_EXERCISE DETAILS_
Your task is to copy each line of the material below that includes "added".

(EXERCISE MATERIAL)

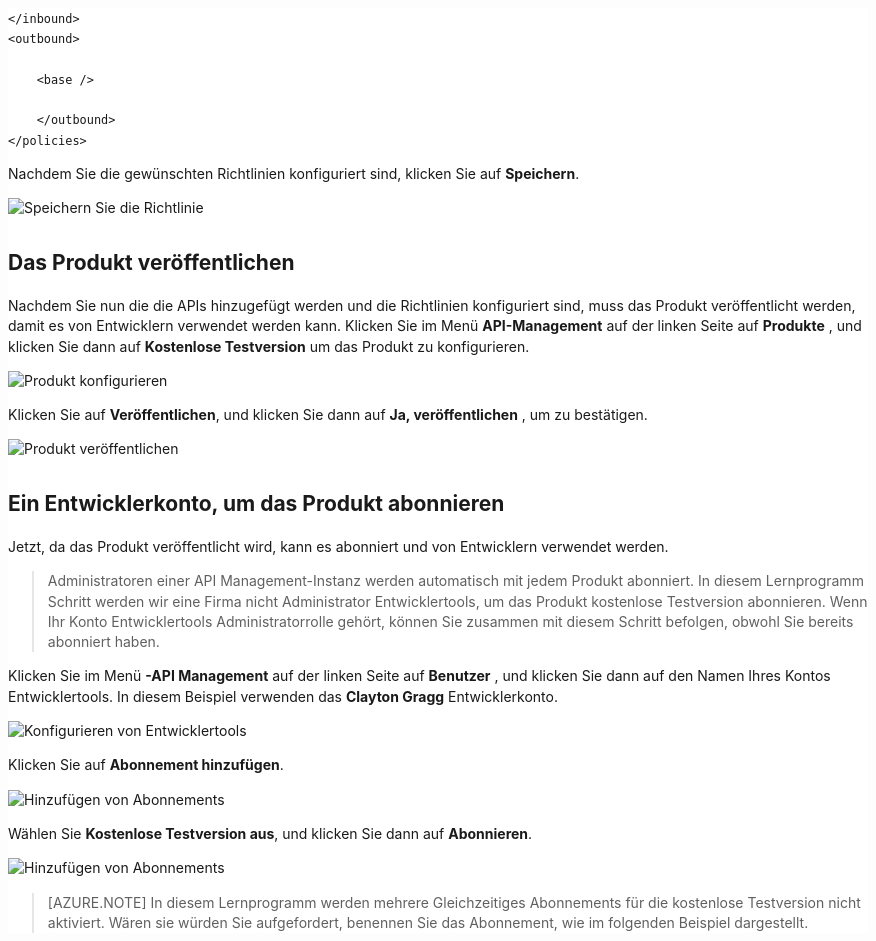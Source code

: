     </inbound>
    <outbound>

        <base />

        </outbound>
    </policies>

Nachdem Sie die gewünschten Richtlinien konfiguriert sind, klicken Sie auf **Speichern**.

![Speichern Sie die Richtlinie][api-management-policy-save]

## <a name="publish-product"></a> Das Produkt veröffentlichen

Nachdem Sie nun die die APIs hinzugefügt werden und die Richtlinien konfiguriert sind, muss das Produkt veröffentlicht werden, damit es von Entwicklern verwendet werden kann. Klicken Sie im Menü **API-Management** auf der linken Seite auf **Produkte** , und klicken Sie dann auf **Kostenlose Testversion** um das Produkt zu konfigurieren.

![Produkt konfigurieren][api-management-configure-product]

Klicken Sie auf **Veröffentlichen**, und klicken Sie dann auf **Ja, veröffentlichen** , um zu bestätigen.

![Produkt veröffentlichen][api-management-publish-product]

## <a name="subscribe-account"> </a>Ein Entwicklerkonto, um das Produkt abonnieren

Jetzt, da das Produkt veröffentlicht wird, kann es abonniert und von Entwicklern verwendet werden.

>Administratoren einer API Management-Instanz werden automatisch mit jedem Produkt abonniert. In diesem Lernprogramm Schritt werden wir eine Firma nicht Administrator Entwicklertools, um das Produkt kostenlose Testversion abonnieren. Wenn Ihr Konto Entwicklertools Administratorrolle gehört, können Sie zusammen mit diesem Schritt befolgen, obwohl Sie bereits abonniert haben.

Klicken Sie im Menü **-API Management** auf der linken Seite auf **Benutzer** , und klicken Sie dann auf den Namen Ihres Kontos Entwicklertools. In diesem Beispiel verwenden das **Clayton Gragg** Entwicklerkonto.

![Konfigurieren von Entwicklertools][api-management-configure-developer]

Klicken Sie auf **Abonnement hinzufügen**.

![Hinzufügen von Abonnements][api-management-add-subscription-menu]

Wählen Sie **Kostenlose Testversion aus**, und klicken Sie dann auf **Abonnieren**.

![Hinzufügen von Abonnements][api-management-add-subscription]

>[AZURE.NOTE] In diesem Lernprogramm werden mehrere Gleichzeitiges Abonnements für die kostenlose Testversion nicht aktiviert. Wären sie würden Sie aufgefordert, benennen Sie das Abonnement, wie im folgenden Beispiel dargestellt.


[api-management-management-console]: ./media/api-management-howto-product-with-rules/api-management-management-console.png
[api-management-add-product]: ./media/api-management-howto-product-with-rules/api-management-add-product.png
[api-management-new-product-window]: ./media/api-management-howto-product-with-rules/api-management-new-product-window.png
[api-management-product-added]: ./media/api-management-howto-product-with-rules/api-management-product-added.png
[api-management-add-policy]: ./media/api-management-howto-product-with-rules/api-management-add-policy.png
[api-management-policy-editor-inbound]: ./media/api-management-howto-product-with-rules/api-management-policy-editor-inbound.png
[api-management-limit-policies]: ./media/api-management-howto-product-with-rules/api-management-limit-policies.png
[api-management-policy-save]: ./media/api-management-howto-product-with-rules/api-management-policy-save.png
[api-management-configure-product]: ./media/api-management-howto-product-with-rules/api-management-configure-product.png
[api-management-add-api]: ./media/api-management-howto-product-with-rules/api-management-add-api.png
[api-management-add-echo-api]: ./media/api-management-howto-product-with-rules/api-management-add-echo-api.png
[api-management-developer-portal-menu]: ./media/api-management-howto-product-with-rules/api-management-developer-portal-menu.png
[api-management-publish-product]: ./media/api-management-howto-product-with-rules/api-management-publish-product.png
[api-management-configure-developer]: ./media/api-management-howto-product-with-rules/api-management-configure-developer.png
[api-management-add-subscription-menu]: ./media/api-management-howto-product-with-rules/api-management-add-subscription-menu.png
[api-management-add-subscription]: ./media/api-management-howto-product-with-rules/api-management-add-subscription.png
[api-management-developer-portal-api-menu]: ./media/api-management-howto-product-with-rules/api-management-developer-portal-api-menu.png
[api-management-open-console]: ./media/api-management-howto-product-with-rules/api-management-open-console.png
[api-management-http-get]: ./media/api-management-howto-product-with-rules/api-management-http-get.png
[api-management-http-get-results]: ./media/api-management-howto-product-with-rules/api-management-http-get-results.png
[api-management-http-get-429]: ./media/api-management-howto-product-with-rules/api-management-http-get-429.png
[api-management-product-policy]: ./media/api-management-howto-product-with-rules/api-management-product-policy.png
[api-management-add-developers-group]: ./media/api-management-howto-product-with-rules/api-management-add-developers-group.png
[api-management-select-key]: ./media/api-management-howto-product-with-rules/api-management-select-key.png
[api-management-subscription-added]: ./media/api-management-howto-product-with-rules/api-management-subscription-added.png
[api-management-add-subscription-multiple]: ./media/api-management-howto-product-with-rules/api-management-add-subscription-multiple.png
[How to add operations to an API]: api-management-howto-add-operations.md
[How to add and publish a product]: api-management-howto-add-products.md
[Monitoring and analytics]: ../api-management-monitoring.md
[Add APIs to a product]: api-management-howto-add-products.md#add-apis
[Publish a product]: api-management-howto-add-products.md#publish-product
[Verwalten Sie Ihrer ersten API in Azure-API Management]: api-management-get-started.md
[So erstellen und Verwenden von Gruppen in Azure-API Management]: api-management-howto-create-groups.md
[View subscribers to a product]: api-management-howto-add-products.md#view-subscribers
[Get started with Azure API Management]: api-management-get-started.md
[Erstellen Sie eine Instanz der API Management-Dienst]: api-management-get-started.md#create-service-instance
[Next steps]: #next-steps
[Create a product]: #create-product
[Anruf Zins Grenzwert und Kontingent Richtlinien konfigurieren]: #policies
[Add an API to the product]: #add-api
[Publish the product]: #publish-product
[Subscribe a developer account to the product]: #subscribe-account
[Call an operation and test the rate limit]: #test-rate-limit
[Limit call rate]: https://msdn.microsoft.com/library/azure/dn894078.aspx#LimitCallRate
[Set usage quota]: https://msdn.microsoft.com/library/azure/dn894078.aspx#SetUsageQuota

(End EXERCISE MATERIAL)

_PROBLEM SOLUTION_
[api-management-product-added]: ./media/api-management-howto-product-with-rules/api-management-product-added.png
[api-management-subscription-added]: ./media/api-management-howto-product-with-rules/api-management-subscription-added.png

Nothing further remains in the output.